Ministers immediately flagged up the possibility of tightening up the laws against money laundering through the Proceeds of Crime Bill. In the meantime, the Financial Services Authority (FSA) has called upon firms to review their dealings with any individuals or groups linked with terrorism by the US government and FBI. In addition, the Law Society has launched its own initiative to ensure the profession is aware of its obligations to report suspicious activity.
The plans to revisit the laws on money laundering came as something of a surprise to lawyers specialising in business crime. Last week Adam Cowell, a partner in Irwin Mitchell's business crime unit and secretary of the International Criminal Law Association, told The Lawyer that the proposals were already "about as draconian as you could possibly imagine".
"Whenever a serious event like this occurs, the government wants to be seen to be doing something but I suspect that in many instances the powers that they have are already sufficient," he argued.

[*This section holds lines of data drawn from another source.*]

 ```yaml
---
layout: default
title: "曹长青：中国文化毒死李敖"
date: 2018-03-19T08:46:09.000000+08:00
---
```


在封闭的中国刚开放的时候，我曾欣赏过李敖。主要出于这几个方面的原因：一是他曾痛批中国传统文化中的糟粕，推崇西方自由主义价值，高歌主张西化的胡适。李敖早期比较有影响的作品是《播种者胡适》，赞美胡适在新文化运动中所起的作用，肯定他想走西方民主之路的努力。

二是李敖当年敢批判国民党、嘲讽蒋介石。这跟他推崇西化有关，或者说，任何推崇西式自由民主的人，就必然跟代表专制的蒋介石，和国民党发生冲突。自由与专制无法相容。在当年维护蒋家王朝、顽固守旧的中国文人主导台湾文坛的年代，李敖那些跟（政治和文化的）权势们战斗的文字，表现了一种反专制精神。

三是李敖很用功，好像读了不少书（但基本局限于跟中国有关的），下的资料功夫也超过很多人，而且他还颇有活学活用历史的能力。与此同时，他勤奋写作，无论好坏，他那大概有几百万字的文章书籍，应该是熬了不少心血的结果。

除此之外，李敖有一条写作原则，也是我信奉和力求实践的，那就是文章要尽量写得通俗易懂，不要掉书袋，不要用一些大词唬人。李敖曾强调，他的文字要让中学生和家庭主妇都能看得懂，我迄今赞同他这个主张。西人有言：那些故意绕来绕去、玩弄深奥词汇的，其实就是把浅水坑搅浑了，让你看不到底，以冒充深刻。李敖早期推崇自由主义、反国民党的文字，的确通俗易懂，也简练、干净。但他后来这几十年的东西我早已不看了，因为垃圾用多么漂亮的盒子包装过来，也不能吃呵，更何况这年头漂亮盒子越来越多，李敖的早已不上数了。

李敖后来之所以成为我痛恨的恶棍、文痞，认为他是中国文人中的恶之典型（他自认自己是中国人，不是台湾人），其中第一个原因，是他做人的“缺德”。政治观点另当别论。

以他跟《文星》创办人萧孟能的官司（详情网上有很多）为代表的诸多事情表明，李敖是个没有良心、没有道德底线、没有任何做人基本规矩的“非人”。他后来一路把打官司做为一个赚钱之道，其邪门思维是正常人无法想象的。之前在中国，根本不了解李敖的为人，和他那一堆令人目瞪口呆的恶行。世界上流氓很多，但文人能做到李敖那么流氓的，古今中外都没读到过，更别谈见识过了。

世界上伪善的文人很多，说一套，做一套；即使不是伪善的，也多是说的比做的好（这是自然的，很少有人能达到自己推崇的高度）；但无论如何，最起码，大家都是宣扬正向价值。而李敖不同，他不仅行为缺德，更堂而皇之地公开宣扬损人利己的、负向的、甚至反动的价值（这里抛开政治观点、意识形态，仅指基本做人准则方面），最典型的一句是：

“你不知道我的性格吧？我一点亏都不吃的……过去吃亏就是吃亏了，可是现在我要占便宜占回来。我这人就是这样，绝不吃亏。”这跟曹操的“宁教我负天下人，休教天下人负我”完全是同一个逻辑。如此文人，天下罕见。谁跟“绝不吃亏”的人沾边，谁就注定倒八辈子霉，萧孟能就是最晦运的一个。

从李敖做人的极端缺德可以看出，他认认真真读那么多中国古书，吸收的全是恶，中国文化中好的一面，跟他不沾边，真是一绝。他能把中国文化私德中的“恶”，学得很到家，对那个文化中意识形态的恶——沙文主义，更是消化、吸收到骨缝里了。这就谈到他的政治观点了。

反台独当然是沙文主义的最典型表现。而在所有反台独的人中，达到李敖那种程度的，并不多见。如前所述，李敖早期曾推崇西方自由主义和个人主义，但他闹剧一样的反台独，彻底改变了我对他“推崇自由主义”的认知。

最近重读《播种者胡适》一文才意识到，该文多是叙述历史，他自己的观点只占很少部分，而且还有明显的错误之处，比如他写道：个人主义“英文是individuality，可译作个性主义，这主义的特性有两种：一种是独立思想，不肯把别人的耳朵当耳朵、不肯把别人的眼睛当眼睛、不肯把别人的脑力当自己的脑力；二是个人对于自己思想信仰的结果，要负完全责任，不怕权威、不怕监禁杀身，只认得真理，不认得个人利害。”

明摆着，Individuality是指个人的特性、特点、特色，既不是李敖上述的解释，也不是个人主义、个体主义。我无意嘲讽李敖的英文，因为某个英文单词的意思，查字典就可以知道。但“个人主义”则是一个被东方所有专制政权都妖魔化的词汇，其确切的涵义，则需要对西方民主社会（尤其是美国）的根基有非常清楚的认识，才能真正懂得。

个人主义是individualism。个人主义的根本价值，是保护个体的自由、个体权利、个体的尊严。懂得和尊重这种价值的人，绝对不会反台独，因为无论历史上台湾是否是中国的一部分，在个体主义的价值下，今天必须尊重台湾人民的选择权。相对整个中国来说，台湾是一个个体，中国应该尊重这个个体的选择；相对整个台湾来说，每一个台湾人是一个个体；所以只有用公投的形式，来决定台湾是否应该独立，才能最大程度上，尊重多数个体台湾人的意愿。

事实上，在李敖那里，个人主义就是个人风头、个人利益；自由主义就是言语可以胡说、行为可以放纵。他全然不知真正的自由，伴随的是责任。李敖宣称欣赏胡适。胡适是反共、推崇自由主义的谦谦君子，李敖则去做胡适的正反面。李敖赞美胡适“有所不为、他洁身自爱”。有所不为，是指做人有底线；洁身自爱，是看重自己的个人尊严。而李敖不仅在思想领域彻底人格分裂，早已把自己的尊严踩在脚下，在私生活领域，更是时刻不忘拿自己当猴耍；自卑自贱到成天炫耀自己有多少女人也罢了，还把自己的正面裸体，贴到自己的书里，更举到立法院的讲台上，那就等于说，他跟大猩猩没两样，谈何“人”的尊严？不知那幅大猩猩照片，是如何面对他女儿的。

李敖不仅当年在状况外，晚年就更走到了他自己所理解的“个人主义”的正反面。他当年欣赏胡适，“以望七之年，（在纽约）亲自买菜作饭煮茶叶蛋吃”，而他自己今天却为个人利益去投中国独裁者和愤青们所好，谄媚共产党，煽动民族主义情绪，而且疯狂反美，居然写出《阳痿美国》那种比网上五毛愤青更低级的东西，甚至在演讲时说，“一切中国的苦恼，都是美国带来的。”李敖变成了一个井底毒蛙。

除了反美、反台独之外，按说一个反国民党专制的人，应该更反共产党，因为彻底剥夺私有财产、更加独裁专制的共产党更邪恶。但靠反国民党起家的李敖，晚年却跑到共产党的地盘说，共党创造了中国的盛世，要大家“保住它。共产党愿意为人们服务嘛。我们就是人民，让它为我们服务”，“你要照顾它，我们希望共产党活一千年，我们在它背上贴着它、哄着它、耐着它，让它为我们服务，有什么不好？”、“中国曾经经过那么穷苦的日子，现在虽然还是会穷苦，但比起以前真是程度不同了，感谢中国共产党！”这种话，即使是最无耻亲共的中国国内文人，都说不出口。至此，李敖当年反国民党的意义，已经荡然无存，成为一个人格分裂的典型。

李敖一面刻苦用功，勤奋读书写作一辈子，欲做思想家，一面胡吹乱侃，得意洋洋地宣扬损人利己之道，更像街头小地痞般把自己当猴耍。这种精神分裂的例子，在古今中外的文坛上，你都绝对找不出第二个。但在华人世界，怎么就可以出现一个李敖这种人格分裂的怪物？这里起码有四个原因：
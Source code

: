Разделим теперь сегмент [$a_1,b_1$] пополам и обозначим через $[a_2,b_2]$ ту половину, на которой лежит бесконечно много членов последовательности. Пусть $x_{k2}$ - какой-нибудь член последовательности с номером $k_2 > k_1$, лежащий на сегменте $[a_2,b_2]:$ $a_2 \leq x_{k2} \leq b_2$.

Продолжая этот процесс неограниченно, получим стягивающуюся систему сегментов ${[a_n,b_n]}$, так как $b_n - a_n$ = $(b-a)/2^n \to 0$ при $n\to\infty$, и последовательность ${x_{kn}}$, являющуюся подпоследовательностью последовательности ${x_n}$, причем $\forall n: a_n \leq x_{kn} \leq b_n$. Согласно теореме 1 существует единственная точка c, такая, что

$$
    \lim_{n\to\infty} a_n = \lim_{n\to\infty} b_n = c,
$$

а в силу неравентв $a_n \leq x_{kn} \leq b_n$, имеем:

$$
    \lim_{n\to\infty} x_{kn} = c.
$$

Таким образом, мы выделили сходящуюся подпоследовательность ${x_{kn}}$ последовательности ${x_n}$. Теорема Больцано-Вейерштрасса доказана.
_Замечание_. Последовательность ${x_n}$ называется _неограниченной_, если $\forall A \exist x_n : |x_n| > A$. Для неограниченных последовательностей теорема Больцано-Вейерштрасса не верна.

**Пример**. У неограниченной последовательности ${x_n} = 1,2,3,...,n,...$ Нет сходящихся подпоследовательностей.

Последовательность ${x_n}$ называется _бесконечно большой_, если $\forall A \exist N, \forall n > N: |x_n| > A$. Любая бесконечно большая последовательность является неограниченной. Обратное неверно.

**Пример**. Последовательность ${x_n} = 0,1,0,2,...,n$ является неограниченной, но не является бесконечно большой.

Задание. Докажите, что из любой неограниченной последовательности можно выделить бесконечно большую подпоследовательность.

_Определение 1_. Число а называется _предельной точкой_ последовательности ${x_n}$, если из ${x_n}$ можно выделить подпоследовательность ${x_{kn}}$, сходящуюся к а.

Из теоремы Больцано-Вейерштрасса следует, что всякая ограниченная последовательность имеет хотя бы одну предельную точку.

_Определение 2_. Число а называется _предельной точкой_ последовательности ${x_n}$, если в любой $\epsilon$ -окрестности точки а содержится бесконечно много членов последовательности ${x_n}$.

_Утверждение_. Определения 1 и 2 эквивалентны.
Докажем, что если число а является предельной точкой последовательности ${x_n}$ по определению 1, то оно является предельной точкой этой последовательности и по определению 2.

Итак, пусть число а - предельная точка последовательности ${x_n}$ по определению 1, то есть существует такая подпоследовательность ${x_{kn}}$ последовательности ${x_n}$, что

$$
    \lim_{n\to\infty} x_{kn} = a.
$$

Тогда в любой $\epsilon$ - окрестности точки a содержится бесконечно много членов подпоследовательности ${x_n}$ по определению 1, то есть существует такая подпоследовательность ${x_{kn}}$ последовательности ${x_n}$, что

Such sentiments strike a chord with Michael Caplan, a partner at Kingsley Napley. "There are already very stringent measures in place for any proceeds of crime that relate to terrorism and it's difficult to actually see what additional restrictions might be necessary," he says. "What might be important is for the government to remind the business and financial community of those regulations."
While many of the reforms in the bill are welcomed by lawyers, such as harmonising the money-laundering legislation under one act, simplifying offences and establishing the Criminal Assets Recovery Agency (CARA) to coordinate strategy and enforce legislation, others are more controversial.
For example, the bill contains a new "negligence" threshold making it an offence if there are reasonable grounds for suspecting someone is engaged in money laundering as opposed to "actual suspicion" which is required now.
According to Sidney Myers, a litigation partner at Allen & Overy, the proposal "lowers the threshold and widens the net" of the legislation significantly.
"It shifts the balance by saying that someone should be prosecuted even when they didn't know or suspect that the money was criminal proceeds but where the courts could prove they had reasonable grounds for knowing or suspecting," he says. As he points out, it is a move that is unlikely to be welcomed by the banks and other financial institutions that will be expected to police any new law.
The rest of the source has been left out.